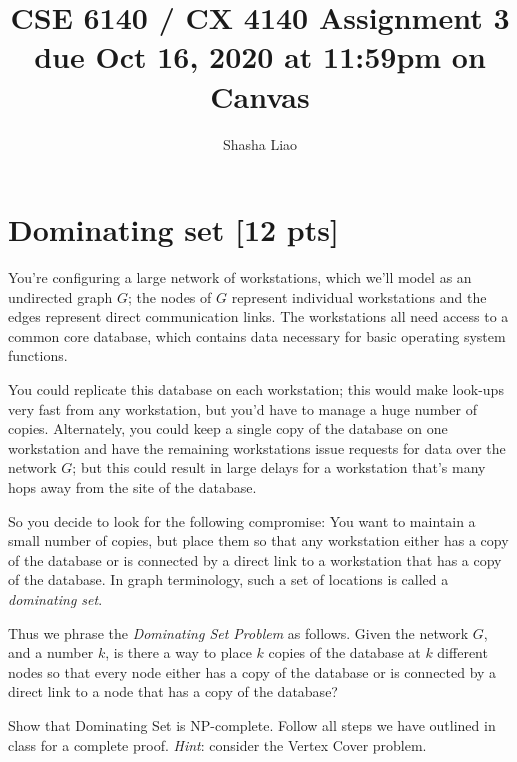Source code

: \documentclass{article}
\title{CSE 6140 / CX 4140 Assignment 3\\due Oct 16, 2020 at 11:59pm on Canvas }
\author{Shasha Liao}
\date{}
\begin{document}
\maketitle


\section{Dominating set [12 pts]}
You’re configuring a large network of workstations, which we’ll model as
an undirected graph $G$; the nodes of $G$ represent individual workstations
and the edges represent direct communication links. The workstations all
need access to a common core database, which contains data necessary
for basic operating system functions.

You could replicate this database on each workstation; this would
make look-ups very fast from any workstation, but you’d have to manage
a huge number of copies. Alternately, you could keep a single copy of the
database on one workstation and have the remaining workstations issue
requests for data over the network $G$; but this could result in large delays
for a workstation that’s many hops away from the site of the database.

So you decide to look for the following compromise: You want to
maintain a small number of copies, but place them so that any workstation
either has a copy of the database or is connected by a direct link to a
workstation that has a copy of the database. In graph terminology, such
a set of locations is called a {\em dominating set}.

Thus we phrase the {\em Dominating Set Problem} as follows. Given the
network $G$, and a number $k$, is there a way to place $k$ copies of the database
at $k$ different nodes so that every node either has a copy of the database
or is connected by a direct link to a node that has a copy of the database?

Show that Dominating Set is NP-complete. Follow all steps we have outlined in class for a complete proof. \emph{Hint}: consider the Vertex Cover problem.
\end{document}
--
In the listing above, start at the line with "database on one", go on through the line with "either has a copy of the database or", and copy each of those lines exactly; leave out all the rest.

**Answer for this exercise:**
database on one workstation and have the remaining workstations issue
requests for data over the network $G$; but this could result in large delays
for a workstation that’s many hops away from the site of the database.

So you decide to look for the following compromise: You want to
maintain a small number of copies, but place them so that any workstation
either has a copy of the database or is connected by a direct link to a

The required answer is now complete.